The task: I need each line of the entries below that includes the string "architecture".

(Plain-text document sources)

——————

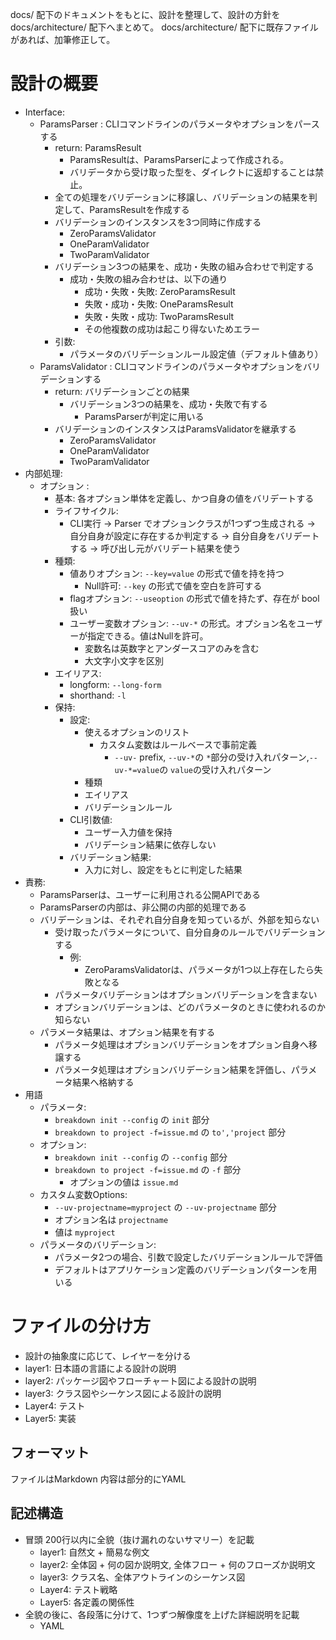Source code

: docs/ 配下のドキュメントをもとに、設計を整理して、設計の方針を docs/architecture/ 配下へまとめて。
docs/architecture/ 配下に既存ファイルがあれば、加筆修正して。

# 設計の概要

- Interface:
  - ParamsParser : CLIコマンドラインのパラメータやオプションをパースする
    - return: ParamsResult
      - ParamsResultは、ParamsParserによって作成される。
      - バリデータから受け取った型を、ダイレクトに返却することは禁止。
    - 全ての処理をバリデーションに移譲し、バリデーションの結果を判定して、ParamsResultを作成する
    - バリデーションのインスタンスを3つ同時に作成する
      - ZeroParamsValidator
      - OneParamValidator
      - TwoParamValidator
    - バリデーション3つの結果を、成功・失敗の組み合わせで判定する
      - 成功・失敗の組み合わせは、以下の通り
        - 成功・失敗・失敗: ZeroParamsResult
        - 失敗・成功・失敗: OneParamsResult
        - 失敗・失敗・成功: TwoParamsResult
        - その他複数の成功は起こり得ないためエラー
    - 引数:
      - パラメータのバリデーションルール設定値（デフォルト値あり）
  - ParamsValidator : CLIコマンドラインのパラメータやオプションをバリデーションする
    - return: バリデーションごとの結果
      - バリデーション3つの結果を、成功・失敗で有する
        - ParamsParserが判定に用いる
    - バリデーションのインスタンスはParamsValidatorを継承する
      - ZeroParamsValidator
      - OneParamValidator
      - TwoParamValidator
- 内部処理:
  - オプション : 
    - 基本: 各オプション単体を定義し、かつ自身の値をバリデートする
    - ライフサイクル:
      - CLI実行 → Parser でオプションクラスが1つずつ生成される → 自分自身が設定に存在するか判定する → 自分自身をバリデートする → 呼び出し元がバリデート結果を使う
    - 種類:
      - 値ありオプション: `--key=value` の形式で値を持を持つ
        - Null許可: `--key` の形式で値を空白を許可する 
      - flagオプション: `--useoption` の形式で値を持たず、存在が bool 扱い
      - ユーザー変数オプション: `--uv-*` の形式。オプション名をユーザーが指定できる。値はNullを許可。
        - 変数名は英数字とアンダースコアのみを含む
        - 大文字小文字を区別
    - エイリアス:
      - longform: `--long-form`
      - shorthand:  `-l` 
    - 保持:
      - 設定:
        - 使えるオプションのリスト
          - カスタム変数はルールベースで事前定義
            -  `--uv-` prefix,  `--uv-*`の `*`部分の受け入れパターン,`--uv-*=value`の `value`の受け入れパターン
        - 種類
        - エイリアス
        - バリデーションルール
      - CLI引数値:
        - ユーザー入力値を保持
        - バリデーション結果に依存しない
      - バリデーション結果:
        - 入力に対し、設定をもとに判定した結果
- 責務: 
  - ParamsParserは、ユーザーに利用される公開APIである
  - ParamsParserの内部は、非公開の内部的処理である
  - バリデーションは、それぞれ自分自身を知っているが、外部を知らない
    - 受け取ったパラメータについて、自分自身のルールでバリデーションする
      - 例:
        - ZeroParamsValidatorは、パラメータが1つ以上存在したら失敗となる
    - パラメータバリデーションはオプションバリデーションを含まない
    - オプションバリデーションは、どのパラメータのときに使われるのか知らない
  - パラメータ結果は、オプション結果を有する
    - パラメータ処理はオプションバリデーションをオプション自身へ移譲する
    - パラメータ処理はオプションバリデーション結果を評価し、パラメータ結果へ格納する
- 用語
  - パラメータ:
    - `breakdown init --config` の `init` 部分
    - `breakdown to project -f=issue.md` の `to','project` 部分
  - オプション: 
    - `breakdown init --config` の `--config` 部分
    - `breakdown to project -f=issue.md` の `-f` 部分
      - オプションの値は `issue.md`
  - カスタム変数Options:
    - `--uv-projectname=myproject` の `--uv-projectname` 部分
    - オプション名は `projectname`
    - 値は `myproject`
  - パラメータのバリデーション:
    - パラメータ2つの場合、引数で設定したバリデーションルールで評価
    - デフォルトはアプリケーション定義のバリデーションパターンを用いる

# ファイルの分け方

- 設計の抽象度に応じて、レイヤーを分ける
- layer1: 日本語の言語による設計の説明
- layer2: パッケージ図やフローチャート図による設計の説明
- layer3: クラス図やシーケンス図による設計の説明
- Layer4: テスト
- Layer5: 実装

## フォーマット
ファイルはMarkdown
内容は部分的にYAML

## 記述構造
- 冒頭 200行以内に全貌（抜け漏れのないサマリー）を記載
  - layer1: 自然文 + 簡易な例文
  - layer2: 全体図 + 何の図か説明文, 全体フロー + 何のフローズか説明文
  - layer3: クラス名、全体アウトラインのシーケンス図
  - Layer4: テスト戦略
  - Layer5: 各定義の関係性
- 全貌の後に、各段落に分けて、1つずつ解像度を上げた詳細説明を記載
  - YAML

——————

Result of the exercise:
: docs/ 配下のドキュメントをもとに、設計を整理して、設計の方針を docs/architecture/ 配下へまとめて。
docs/architecture/ 配下に既存ファイルがあれば、加筆修正して。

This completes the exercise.